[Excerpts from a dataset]
·····

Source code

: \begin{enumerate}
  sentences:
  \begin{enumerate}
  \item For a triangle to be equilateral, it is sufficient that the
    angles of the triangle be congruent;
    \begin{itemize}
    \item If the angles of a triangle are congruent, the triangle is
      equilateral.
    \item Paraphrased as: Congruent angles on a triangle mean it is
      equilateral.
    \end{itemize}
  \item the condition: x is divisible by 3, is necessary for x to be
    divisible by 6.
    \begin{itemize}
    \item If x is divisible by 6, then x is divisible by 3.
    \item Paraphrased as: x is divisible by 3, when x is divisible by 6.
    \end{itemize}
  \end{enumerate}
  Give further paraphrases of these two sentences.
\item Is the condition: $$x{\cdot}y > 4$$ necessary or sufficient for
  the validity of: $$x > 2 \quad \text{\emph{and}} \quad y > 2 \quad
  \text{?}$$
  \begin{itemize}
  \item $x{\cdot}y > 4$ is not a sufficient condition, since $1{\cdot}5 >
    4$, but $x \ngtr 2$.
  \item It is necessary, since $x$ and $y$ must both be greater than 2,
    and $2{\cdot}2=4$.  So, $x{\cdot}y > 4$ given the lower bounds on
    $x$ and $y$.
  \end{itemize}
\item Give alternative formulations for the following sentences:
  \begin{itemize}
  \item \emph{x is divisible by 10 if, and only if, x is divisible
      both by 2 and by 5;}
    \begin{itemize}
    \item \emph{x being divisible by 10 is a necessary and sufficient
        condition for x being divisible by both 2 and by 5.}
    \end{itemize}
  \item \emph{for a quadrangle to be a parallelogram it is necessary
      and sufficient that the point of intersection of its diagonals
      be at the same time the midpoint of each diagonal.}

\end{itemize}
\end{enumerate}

·····

=== Assignment ===
Check each line of the data above for the string "that", then report how many lines have it, with no other words.

=== Written response ===
2